Renatko przepraszam, nie wiem co się stało, już naprawiam swój błąd.
Przy studni prace jeszcze nie skończone (czyszczenie kamienia i daszek), ale co tam...
Proszę nie patrzeć na rupieciarnię wokół, trwały wiosenne porządki.
Tu w oddali widoczny murek oporowy przy piwniczce. Ta dopiero będzie przechodziła lifting.

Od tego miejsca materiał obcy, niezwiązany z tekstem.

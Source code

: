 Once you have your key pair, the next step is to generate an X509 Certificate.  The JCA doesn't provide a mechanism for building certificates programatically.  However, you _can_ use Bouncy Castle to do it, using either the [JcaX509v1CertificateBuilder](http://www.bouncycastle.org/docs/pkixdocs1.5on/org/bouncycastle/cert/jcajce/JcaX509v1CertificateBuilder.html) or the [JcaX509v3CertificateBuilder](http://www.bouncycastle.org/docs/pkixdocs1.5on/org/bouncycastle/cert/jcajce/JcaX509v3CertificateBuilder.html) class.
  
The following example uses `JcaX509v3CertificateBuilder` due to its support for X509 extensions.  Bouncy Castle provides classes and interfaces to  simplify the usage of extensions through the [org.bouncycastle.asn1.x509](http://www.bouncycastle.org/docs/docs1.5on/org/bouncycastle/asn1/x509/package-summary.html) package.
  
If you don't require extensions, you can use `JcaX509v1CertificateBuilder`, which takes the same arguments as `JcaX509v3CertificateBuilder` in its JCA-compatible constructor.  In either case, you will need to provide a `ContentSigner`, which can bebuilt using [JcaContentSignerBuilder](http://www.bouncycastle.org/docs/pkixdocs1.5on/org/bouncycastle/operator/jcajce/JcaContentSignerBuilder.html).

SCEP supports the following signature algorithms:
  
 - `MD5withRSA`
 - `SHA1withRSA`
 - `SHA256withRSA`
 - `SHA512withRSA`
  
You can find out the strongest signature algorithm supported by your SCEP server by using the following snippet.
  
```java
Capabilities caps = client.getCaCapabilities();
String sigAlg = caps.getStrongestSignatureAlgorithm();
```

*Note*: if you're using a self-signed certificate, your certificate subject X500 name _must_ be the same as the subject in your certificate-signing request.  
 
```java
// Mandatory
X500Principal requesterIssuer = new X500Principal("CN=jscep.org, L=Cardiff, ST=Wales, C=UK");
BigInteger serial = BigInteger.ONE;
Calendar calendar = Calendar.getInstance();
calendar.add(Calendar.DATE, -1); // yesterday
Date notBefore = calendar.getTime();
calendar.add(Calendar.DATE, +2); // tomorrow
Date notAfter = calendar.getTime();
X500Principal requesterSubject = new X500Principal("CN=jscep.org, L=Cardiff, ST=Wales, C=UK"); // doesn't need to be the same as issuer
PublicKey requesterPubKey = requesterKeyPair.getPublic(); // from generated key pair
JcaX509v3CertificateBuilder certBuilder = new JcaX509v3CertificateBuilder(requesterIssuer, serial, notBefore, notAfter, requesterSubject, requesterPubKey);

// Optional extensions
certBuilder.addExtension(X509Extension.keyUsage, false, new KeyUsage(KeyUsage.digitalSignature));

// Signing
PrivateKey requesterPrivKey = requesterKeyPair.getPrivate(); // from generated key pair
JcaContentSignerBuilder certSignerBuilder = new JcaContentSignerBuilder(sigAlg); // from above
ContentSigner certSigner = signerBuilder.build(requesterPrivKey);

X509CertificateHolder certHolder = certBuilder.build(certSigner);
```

Znalazłam. https://www.youtube.com/watch?v=kMBYbkHk0ow Ładne rzeczy, robota czeka a ja bajki oglądam. Ale trzeba przyznać, że kiedyś to były bajki, teraz to jakieś horrory dzieciom puszczają i robią pranie mózgów. Aniu ty to masz pamięć. Witam Cię serdecznie w moim wątku.
Agato opuchlaków na szczęście na razie nie mam i mam nadzieję że tak zostanie. Straty no cóż, jak to w życiu- raz na wozie raz pod.... Tym czymś co imitowało trawnik się nie martwię, iglaki mam nadzieję, że odchorują ale przeżyją. Coś tam zielonego się w nich tli pod spodem. Perukowiec zeżarty przez zające odbija przy ziemi, może będzie bardziej kształtny. Trzeba szukać pozytywów.
Na suszę i brak wody to bardzo wpływu nie mam, ale zamówiłam siatkę leśną na dwa boki.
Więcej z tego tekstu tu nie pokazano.